Thursday, January 6, 2011

Bread

I love baking bread.  I'm good at it.  And I still do it from time to time for our children.  I just stopped eating it myself.

Since going off the grain ride, I've noticed something strange.  When I make bread, the smell is heavenly.  It draws me in, and I want to eat it. 

However, the taste is not the same as the smell.   I noticed this long ago when I first started baking bread, but this difference is much stronger now. 

I also notice it sitting in my stomach afterwards.  It's hard to describe the feeling.  I could almost describe my reaction as disappointment. 


One night last week I decided to give bread a try again.  I made a dinner of poached eggs on fresh wholegrain bread with sauted spinach. 

The following morning I felt most uncomfortable.  It wasn't that the quantity of food had been too much;  it was the effect of the bread.

It was a reminder to me to stay the course.  

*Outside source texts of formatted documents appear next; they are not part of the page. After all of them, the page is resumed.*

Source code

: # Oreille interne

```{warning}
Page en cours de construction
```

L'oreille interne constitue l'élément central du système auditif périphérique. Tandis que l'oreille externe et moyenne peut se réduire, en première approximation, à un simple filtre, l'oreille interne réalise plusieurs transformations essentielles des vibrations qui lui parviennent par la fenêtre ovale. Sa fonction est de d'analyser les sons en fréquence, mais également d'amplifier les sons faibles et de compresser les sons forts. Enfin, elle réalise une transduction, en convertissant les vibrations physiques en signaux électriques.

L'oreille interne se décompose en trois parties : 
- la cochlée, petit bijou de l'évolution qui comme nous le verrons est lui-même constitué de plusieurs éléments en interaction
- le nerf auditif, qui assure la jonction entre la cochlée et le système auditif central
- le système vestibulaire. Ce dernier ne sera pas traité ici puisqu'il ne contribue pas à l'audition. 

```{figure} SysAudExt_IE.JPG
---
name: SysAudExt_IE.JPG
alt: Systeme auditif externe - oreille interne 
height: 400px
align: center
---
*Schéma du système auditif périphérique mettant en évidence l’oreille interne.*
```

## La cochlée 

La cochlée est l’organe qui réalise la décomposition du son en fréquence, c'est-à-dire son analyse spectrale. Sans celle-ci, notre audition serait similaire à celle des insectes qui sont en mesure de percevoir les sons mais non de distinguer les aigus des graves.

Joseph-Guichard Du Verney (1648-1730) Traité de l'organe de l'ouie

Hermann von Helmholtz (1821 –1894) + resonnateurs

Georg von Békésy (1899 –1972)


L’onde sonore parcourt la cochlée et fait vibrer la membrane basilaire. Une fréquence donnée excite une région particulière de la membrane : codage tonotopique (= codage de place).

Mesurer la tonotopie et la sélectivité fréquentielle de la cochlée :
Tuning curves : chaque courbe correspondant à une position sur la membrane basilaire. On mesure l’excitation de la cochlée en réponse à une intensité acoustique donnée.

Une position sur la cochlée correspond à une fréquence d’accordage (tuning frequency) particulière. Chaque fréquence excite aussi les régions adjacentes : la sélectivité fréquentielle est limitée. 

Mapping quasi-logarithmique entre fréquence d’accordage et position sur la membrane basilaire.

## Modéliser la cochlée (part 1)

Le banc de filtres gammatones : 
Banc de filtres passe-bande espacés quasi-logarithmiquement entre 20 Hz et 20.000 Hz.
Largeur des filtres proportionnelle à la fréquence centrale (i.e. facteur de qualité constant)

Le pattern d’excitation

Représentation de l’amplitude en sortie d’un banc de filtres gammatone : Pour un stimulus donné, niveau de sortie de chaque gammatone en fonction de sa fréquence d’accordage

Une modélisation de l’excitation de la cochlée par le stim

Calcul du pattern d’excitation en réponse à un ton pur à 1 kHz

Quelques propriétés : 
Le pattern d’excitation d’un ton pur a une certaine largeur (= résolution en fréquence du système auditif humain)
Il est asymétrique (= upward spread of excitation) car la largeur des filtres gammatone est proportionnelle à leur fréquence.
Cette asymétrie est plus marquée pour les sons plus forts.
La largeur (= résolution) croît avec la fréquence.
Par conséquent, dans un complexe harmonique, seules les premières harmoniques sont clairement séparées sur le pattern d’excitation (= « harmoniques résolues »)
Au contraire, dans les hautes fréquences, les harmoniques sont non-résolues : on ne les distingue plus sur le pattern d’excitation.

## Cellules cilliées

Every day we fill up our plates with plenty of other delicious, flavourful ingredients that give plenty of sensory pleasure, so this has nothing to do with deprivation.  Our food choices have become much more colourful than before.

If the promise of sensory pleasure from the smell of bread is illusory and the aftereffect is discomfort, it's a good reminder to stay away from it.  I don't mind passing it up.  It's tempting, but not overwhelmingly so.